** SUPPLIED RECORDS follows **

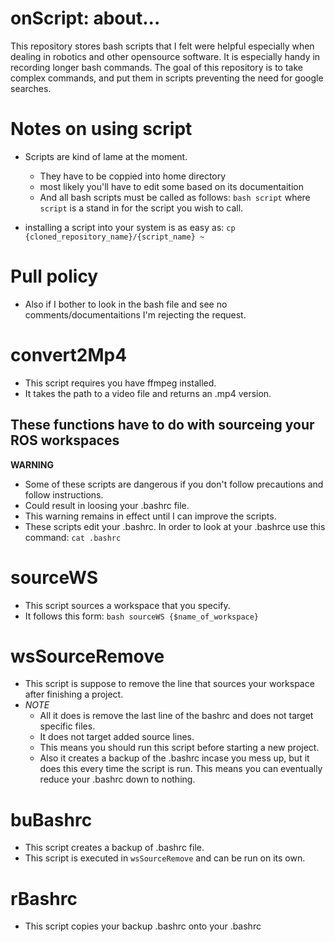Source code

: # onScript: about...
This repository stores bash scripts that
I felt were helpful especially when dealing
in robotics and other opensource software.
It is especially handy in recording longer bash commands.
The goal of this repository is to take complex commands,
and put them in scripts preventing the need for google searches.

# Notes on using script
* Scripts are kind of lame at the moment.
    - They have to be coppied into home directory
    - most likely you'll have to edit some based on its documentaition
    - And all bash scripts must be called as follows: `bash script` where `script` is a stand in for the script you wish to call.

* installing a script into your system is as easy as: `cp {cloned_repository_name}/{script_name} ~`


# Pull policy
* Also if I bother to look in the bash file and see no comments/documentaitions I'm rejecting the request.

# convert2Mp4
* This script requires you have ffmpeg installed.
* It takes the path to a video file and returns an .mp4 version.

## These functions have to do with sourceing your ROS workspaces
**WARNING**
* Some of these scripts are dangerous if you don't follow precautions and follow instructions.
* Could result in loosing your .bashrc file.
* This warning remains in effect until I can improve the scripts.
* These scripts edit your .bashrc.  In order to look at your .bashrce use this command: `cat .bashrc`

# sourceWS
* This script sources a workspace that you specify.  
* It follows this form: `bash sourceWS {$name_of_workspace}`

# wsSourceRemove
* This script is suppose to remove the line that sources your workspace after finishing a project.
* *NOTE* 
    - All it does is remove the last line of the bashrc and does not target specific files.
    - It does not target added source lines.
    - This means you should run this script before starting a new project.
    - Also it creates a backup of the .bashrc incase you mess up, but it does this every time the script is run. This means you can eventually reduce your .bashrc down to nothing.


# buBashrc
* This script creates a backup of .bashrc file.
* This script is executed in `wsSourceRemove` and can be run on its own.

# rBashrc
* This script copies your backup .bashrc onto your .bashrc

** End of SUPPLIED RECORDS **

> **INSTRUCTIONS FOR THE TASK**:
Each line above should be printed again exactly, though the pictures should not be.

> **RESULT OF THE EXERCISE**:
Source code

: # onScript: about...
This repository stores bash scripts that
I felt were helpful especially when dealing
in robotics and other opensource software.
It is especially handy in recording longer bash commands.
The goal of this repository is to take complex commands,
and put them in scripts preventing the need for google searches.

# Notes on using script
* Scripts are kind of lame at the moment.
    - They have to be coppied into home directory
    - most likely you'll have to edit some based on its documentaition
    - And all bash scripts must be called as follows: `bash script` where `script` is a stand in for the script you wish to call.

* installing a script into your system is as easy as: `cp {cloned_repository_name}/{script_name} ~`


# Pull policy
* Also if I bother to look in the bash file and see no comments/documentaitions I'm rejecting the request.

# convert2Mp4
* This script requires you have ffmpeg installed.
* It takes the path to a video file and returns an .mp4 version.

## These functions have to do with sourceing your ROS workspaces
**WARNING**
* Some of these scripts are dangerous if you don't follow precautions and follow instructions.
* Could result in loosing your .bashrc file.
* This warning remains in effect until I can improve the scripts.
* These scripts edit your .bashrc.  In order to look at your .bashrce use this command: `cat .bashrc`

# sourceWS
* This script sources a workspace that you specify.  
* It follows this form: `bash sourceWS {$name_of_workspace}`

# wsSourceRemove
* This script is suppose to remove the line that sources your workspace after finishing a project.
* *NOTE* 
    - All it does is remove the last line of the bashrc and does not target specific files.
    - It does not target added source lines.
    - This means you should run this script before starting a new project.
    - Also it creates a backup of the .bashrc incase you mess up, but it does this every time the script is run. This means you can eventually reduce your .bashrc down to nothing.


# buBashrc
* This script creates a backup of .bashrc file.
* This script is executed in `wsSourceRemove` and can be run on its own.

# rBashrc
* This script copies your backup .bashrc onto your .bashrc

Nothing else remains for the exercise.